You do not need an outboard amplifier with the HD 800 headphones. If you don’t like the signature of the HD 800, you will be better served by buying a different headphone than spending more on an amplifier. The HD 800 is a storied headphone and I have bought and sold the HD 800 S and HD 800 more times than probably anyone.
I might have a slightly different view on this. I believe in fact that the HD800 is, still to this day, one of the most tonally neutral and transparent headphones around. At least among the ones I've tried (which are the vast majority of the high-end headphones of the last 6/7 years). I find that these characters, tonal neutrality and transparency, make it for a relatively easy headphone to fine-tune, should you not totally get along with the way it sounds. I'm all for analytical sound and, as such, have always enjoyed the way it is, even combined with other relatively "dry" gear (e.g. DAVE, XI Audio Formula S, etc.). But over time I've also had the chance to test it in combo to a range of other sources and found fairly easy to, for example, lose a tad of the hyper-detail in the highs, in order to make mids and low frequencies reacher and smoother. Try to combine an HD800 with a Violectric V281 for example or a Viva or, as in my main current setup, a Riviera AIC-10 (with the right triode valve - e.g. most of the Mullards).

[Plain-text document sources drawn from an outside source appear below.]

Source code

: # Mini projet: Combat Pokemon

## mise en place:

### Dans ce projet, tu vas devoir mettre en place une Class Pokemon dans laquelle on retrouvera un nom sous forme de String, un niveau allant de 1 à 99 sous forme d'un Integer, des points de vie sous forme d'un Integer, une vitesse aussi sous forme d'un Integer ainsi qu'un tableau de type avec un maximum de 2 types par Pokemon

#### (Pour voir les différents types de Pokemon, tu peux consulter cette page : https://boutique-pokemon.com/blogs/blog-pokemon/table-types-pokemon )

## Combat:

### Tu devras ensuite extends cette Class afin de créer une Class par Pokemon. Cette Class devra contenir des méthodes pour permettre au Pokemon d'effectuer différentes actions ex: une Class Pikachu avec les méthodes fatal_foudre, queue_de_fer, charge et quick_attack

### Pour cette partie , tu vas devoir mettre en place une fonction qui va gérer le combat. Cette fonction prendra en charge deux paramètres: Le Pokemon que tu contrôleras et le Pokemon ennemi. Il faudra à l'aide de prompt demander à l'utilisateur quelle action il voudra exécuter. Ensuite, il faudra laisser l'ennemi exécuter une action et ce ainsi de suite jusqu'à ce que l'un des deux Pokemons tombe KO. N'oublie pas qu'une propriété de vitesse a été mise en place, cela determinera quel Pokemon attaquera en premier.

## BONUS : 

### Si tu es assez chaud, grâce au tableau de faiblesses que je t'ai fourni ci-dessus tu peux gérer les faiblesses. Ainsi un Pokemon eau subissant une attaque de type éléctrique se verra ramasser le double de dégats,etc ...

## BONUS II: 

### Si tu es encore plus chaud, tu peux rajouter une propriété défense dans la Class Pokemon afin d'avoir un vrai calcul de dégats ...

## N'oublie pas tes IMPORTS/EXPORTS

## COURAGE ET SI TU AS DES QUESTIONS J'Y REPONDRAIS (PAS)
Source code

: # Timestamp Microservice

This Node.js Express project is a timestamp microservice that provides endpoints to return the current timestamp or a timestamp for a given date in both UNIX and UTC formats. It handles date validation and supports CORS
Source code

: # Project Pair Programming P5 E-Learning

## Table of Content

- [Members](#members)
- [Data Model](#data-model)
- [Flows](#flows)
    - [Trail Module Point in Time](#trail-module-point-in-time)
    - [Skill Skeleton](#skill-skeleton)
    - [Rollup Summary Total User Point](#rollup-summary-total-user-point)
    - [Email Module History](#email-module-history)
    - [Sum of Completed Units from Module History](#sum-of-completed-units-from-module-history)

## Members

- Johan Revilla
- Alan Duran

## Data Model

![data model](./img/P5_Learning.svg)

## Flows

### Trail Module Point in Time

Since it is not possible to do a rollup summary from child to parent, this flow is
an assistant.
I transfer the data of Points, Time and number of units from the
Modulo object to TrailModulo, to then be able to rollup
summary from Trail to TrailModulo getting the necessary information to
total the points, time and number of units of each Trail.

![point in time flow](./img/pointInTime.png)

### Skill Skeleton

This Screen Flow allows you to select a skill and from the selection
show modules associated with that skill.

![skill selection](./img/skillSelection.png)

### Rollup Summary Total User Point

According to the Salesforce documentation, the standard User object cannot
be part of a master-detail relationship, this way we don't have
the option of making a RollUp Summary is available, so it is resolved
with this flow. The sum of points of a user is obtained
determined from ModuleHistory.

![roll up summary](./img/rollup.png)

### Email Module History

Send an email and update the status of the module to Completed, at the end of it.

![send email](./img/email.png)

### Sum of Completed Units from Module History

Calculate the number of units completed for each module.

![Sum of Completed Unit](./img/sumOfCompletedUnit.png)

In my experience, the only aspects of the HD800 which are difficult, virtually impossible, to correct are its total lack of any "visceral" bass reproduction, which actually affects most of the high-end headphones (with possibly the only exception being the Abyss 1266). Or the sometimes unnatural representation of the soundstage (while the hyper extended stage of the HD800 goes well with, for example, classical music, it doesn't necessarily fit equally well the most intimate jazz music - where the stage, in real life, is typically only a few meters long and not the tenth meters which an actual philharmonic orchestra takes..).